Without fail, I wake up screaming from this dream, as I have every time I’ve had it over the last 13 years. I had the dream every night for several weeks after that day I almost got creamed by that bus. My parents, David and June, took me to see a psychiatrist when they noticed I stopped sleeping. Things got better for a time. Then, even the therapy and the drugs couldn’t keep the dream away. The dream didn’t return as repetitious as those first few weeks. I have it maybe once every couple weeks, but it hasn’t left me completely.

I think about that day. I think it may have been my last day of real happiness. Of course, I think of the dream often, also. I wonder if I’m somehow different than I was before that day, if maybe I lost something vital as that bus nearly ended my life. I wonder if maybe it was my soul that didn’t escape the path of that bus.

“Tock.”

Mr. Freud’s Minions

I remain stuck in this sorrowful sea. I may have been a bit hasty in burning my bridges with our Great and Wonderful Captain. Landfall seemed imminent—I could feel the firm and motionless ground beneath me, the gravity of stillness was already wrapping its tethers around my bones. That was but a passing fantasy. We remain tussled in this torment. My less than generous side longs to accuse Our Fair Captain of sabotaging my dream—be it out of anger or disgust—but I’m sure she wants rid of me as much as I want to be free from this eternal gloom.

That’s not why I write this passage though.

I take this unbargained for time to scribble down my thoughts, as scattered as they are, to prepare you of the inevitable—and if it has already came to pass then as a record of the events leading up to my dreadful understanding.

It is perhaps idealistic of me to believe that at some point these words will prove meaningful to someone. But vain hope is all I have to cling to, for in my current situation meaning is difficult to secure.

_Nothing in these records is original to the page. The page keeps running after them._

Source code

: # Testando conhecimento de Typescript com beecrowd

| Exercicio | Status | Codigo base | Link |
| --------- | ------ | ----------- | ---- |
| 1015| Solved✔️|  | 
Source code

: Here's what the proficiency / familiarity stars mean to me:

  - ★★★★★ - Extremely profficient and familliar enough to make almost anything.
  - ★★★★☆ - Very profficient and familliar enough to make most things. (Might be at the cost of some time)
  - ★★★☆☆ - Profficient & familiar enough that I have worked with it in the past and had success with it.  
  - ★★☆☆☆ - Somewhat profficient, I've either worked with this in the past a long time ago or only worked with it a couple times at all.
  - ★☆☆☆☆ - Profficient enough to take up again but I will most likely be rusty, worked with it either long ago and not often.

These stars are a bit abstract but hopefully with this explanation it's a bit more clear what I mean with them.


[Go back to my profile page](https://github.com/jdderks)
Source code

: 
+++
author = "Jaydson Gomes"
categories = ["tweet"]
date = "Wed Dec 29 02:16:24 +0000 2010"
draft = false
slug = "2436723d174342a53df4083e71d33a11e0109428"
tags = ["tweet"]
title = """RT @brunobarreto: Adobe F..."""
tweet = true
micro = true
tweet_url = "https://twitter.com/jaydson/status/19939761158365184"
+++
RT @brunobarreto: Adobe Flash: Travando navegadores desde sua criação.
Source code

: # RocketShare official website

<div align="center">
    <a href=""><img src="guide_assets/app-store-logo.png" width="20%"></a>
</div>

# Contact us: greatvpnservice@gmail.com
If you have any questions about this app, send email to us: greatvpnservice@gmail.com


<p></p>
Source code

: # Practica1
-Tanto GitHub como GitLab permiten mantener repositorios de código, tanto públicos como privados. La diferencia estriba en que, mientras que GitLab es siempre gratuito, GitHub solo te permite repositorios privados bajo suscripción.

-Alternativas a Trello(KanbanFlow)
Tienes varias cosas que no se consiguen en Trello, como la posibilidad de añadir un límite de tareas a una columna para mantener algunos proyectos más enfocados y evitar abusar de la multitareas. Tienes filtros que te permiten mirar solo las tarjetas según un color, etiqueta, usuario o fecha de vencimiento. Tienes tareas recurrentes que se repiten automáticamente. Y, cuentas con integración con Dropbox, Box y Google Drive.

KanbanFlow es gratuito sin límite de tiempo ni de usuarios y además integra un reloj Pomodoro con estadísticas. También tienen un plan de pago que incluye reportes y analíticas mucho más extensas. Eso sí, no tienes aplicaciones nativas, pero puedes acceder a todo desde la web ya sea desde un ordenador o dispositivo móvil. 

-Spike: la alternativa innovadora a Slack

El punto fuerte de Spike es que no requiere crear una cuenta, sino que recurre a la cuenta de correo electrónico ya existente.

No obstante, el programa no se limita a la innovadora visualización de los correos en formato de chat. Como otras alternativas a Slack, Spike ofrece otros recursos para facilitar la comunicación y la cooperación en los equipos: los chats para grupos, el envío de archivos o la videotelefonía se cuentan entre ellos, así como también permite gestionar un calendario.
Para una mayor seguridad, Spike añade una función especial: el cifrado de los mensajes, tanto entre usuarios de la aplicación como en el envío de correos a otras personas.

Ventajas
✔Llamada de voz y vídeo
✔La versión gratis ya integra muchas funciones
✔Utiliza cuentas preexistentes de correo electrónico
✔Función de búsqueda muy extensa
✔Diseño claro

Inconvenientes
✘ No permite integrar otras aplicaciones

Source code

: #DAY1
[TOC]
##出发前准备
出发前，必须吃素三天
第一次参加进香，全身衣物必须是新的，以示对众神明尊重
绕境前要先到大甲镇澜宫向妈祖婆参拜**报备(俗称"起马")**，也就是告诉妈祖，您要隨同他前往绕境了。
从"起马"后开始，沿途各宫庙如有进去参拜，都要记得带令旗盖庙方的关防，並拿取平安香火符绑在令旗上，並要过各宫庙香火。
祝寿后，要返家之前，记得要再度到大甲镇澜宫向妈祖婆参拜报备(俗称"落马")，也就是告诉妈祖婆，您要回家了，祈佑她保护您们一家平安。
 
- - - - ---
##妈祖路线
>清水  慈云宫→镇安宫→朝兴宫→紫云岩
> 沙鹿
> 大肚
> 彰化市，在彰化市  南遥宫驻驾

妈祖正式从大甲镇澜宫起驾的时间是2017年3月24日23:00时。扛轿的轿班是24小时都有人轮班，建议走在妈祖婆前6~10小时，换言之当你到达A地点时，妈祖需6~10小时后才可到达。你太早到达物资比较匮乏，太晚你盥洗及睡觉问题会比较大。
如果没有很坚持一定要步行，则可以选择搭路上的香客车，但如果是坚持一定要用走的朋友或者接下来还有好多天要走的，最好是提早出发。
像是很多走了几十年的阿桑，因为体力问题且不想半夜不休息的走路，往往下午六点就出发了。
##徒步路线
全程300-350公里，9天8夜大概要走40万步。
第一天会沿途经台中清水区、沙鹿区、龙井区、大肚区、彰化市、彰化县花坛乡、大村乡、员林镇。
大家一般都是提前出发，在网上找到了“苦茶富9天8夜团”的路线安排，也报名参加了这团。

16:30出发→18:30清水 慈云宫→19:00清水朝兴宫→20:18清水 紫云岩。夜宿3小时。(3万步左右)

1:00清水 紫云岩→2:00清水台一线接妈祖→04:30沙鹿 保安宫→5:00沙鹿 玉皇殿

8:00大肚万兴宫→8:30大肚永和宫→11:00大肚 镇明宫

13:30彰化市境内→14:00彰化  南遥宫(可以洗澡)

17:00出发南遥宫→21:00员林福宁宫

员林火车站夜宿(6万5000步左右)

Bide these words as a warning, a malediction, or a prayer.

Through forces out of control, out of balance, and stronger than imagination itself our lives, our world, existence itself, are in danger. How I have come upon this knowledge will remain a mystery, even to me. My memory is fleeting and my mind is tattered and worn. My life is a series of potentialities—a series of futures spawning and fanning-out across an infinite ocean crashing upon an immovable shore.

My world, as best as I can determine, spun out of control one year ago when I had the despicable honor of meeting The Venerable Mr. Freud. He took an automatic shine to me—why I do not know, and I dare not recall. With wine and promises of enrichment and understanding he lured me into his Grasp. Due to my weakness, or greed, or restlessness, I did not question. Mr. Freud and his Minions had wrapped me so completely in their spell that I could not glimpse behind the veil that hid the true majesty of the shadowy world they inhabit.

When it first dawned on me the world had changed without my noticing, it was already far too late. Perhaps it’s not to late for others to learn from my multitude of mistakes.

So here I am. Confined to a rickety wrack of a ship sailing for the New World. From this vantage point I cannot be sure if I’m escaping, being exiled or excommunicated. And likewise I don’t know if I’m seeking solace, redemption, or revenge.

It is my calling and my unique displeasure to do whatever is within my limited power to make sure that these crazed cacklings of madmen do not manifest their evil upon this earth.

But this journey has already taken from me more than I wish I could give and has left in return nothing but bitterness and disregard for myself and my fellow man. If there is truth to be found all I know is it is not in this confinement that I have found myself withering in. It is my sincere and only hope that sitting my boots upon solid ground will steady my mind and calm my soul.